You can submit the application now and add them to config later. The Lambda shall handle the missing credentials.
Package Lambda Code
-------------------
Creating the Lambda is very similar to the way we deployed ``sosw`` Essentials. We use the same scripts and deployment
workflow. Feel free to use your own favourite method or contribute to upgrade this one.
.. code-block:: bash
# Get your AccountId from EC2 metadata. Assuming you run this on EC2.
ACCOUNT=`curl http://169.254.169.254/latest/meta-data/identity-credentials/ec2/info/ | \
grep AccountId | awk -F "\"" '{print $4}'`
# Set your bucket name
BUCKETNAME=sosw-s3-$ACCOUNT
FUNCTION="sosw_tutorial_pull_tweeter_hashtags"
FUNCTIONDASHED=`echo $FUNCTION | sed s/_/-/g`
cd /var/app/sosw/examples/workers/$FUNCTION
# Install sosw package locally. It's only dependency is boto3, but we have it in Lambda
# containter already. Saving a lot of packages size ignoring this dependency.
# Install other possible requirements directly into package.
pip3 install sosw --no-dependencies --target .
pip3 install -r requirements.txt --target .
# Make a source package. TODO is skip 'dist-info' and 'test' paths.
zip -qr /tmp/$FUNCTION.zip *
# Upload the file to S3, so that AWS Lambda will be able to easily take it from there.
aws s3 cp /tmp/$FUNCTION.zip s3://$BUCKETNAME/sosw/packages/
# Package and Deploy CloudFormation stack for the Function.
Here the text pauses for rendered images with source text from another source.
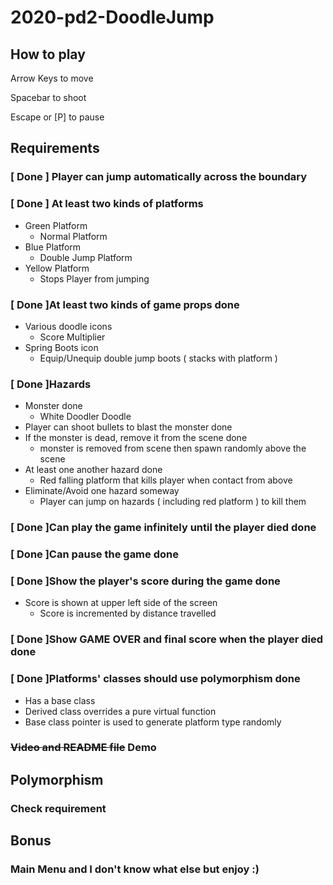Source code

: # 2020-pd2-DoodleJump

## How to play
Arrow Keys to move

Spacebar to shoot

Escape or [P] to pause
## Requirements
### [ Done ] Player can jump automatically across the boundary

### [ Done ] At least two kinds of platforms
- Green Platform
  - Normal Platform
- Blue Platform
  - Double Jump Platform
- Yellow Platform
  - Stops Player from jumping

### [ Done ]At least two kinds of game props done
- Various doodle icons
  - Score Multiplier
- Spring Boots icon
  - Equip/Unequip double jump boots ( stacks with platform )

### [ Done ]Hazards
- Monster done
  - White Doodler Doodle
- Player can shoot bullets to blast the monster done
- If the monster is dead, remove it from the scene done
  - monster is removed from scene then spawn randomly above the scene
- At least one another hazard done
  - Red falling platform that kills player when contact from above
- Eliminate/Avoid one hazard someway
  - Player can jump on hazards ( including red platform ) to kill them

### [ Done ]Can play the game infinitely until the player died done
### [ Done ]Can pause the game done
### [ Done ]Show the player's score during the game done
- Score is shown at upper left side of the screen
  - Score is incremented by distance travelled

### [ Done ]Show GAME OVER and final score when the player died done
### [ Done ]Platforms' classes should use polymorphism done
- Has a base class
- Derived class overrides a pure virtual function
- Base class pointer is used to generate platform type randomly

### ~~Video and README file~~ Demo

## Polymorphism
### Check requirement
## Bonus
### Main Menu and I don't know what else but enjoy :)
# It will create the Function and a custom IAM role for it with permissions to
# acces the required DynamoDB tables.
aws cloudformation package --template-file $FUNCTION.yaml \
--output-template-file /tmp/deployment-output.yaml --s3-bucket $BUCKETNAME
aws cloudformation deploy --template-file /tmp/deployment-output.yaml \
--stack-name $FUNCTIONDASHED --capabilities CAPABILITY_NAMED_IAM
This pattern has created the IAM Role for the function, the Lambda function itself and a
DynamoDB table to save data to. All these resources are still falling under the AWS free tier
if you do not abuse them.
In case you will later make any changes to the application and need to re-deploy
a new version, you may use the following script. It will validate changes in CloudFormation
template and also publish the new version of the Lambda code package:
.. hidden-code-block:: bash
:label: Show script
# Get your AccountId from EC2 metadata. Assuming you run this on EC2.
ACCOUNT=`curl http://169.254.169.254/latest/meta-data/identity-credentials/ec2/info/ | \
grep AccountId | awk -F "\"" '{print $4}'`
# Set your bucket name
BUCKETNAME=sosw-s3-$ACCOUNT
FUNCTION="sosw_tutorial_pull_tweeter_hashtags"
FUNCTIONDASHED=`echo $FUNCTION | sed s/_/-/g`
cd /var/app/sosw/examples/workers/$FUNCTION
# Make a source package.
zip -qr /tmp/$FUNCTION.zip *
# Upload the file to S3, so that AWS Lambda will be able to easily take it from there.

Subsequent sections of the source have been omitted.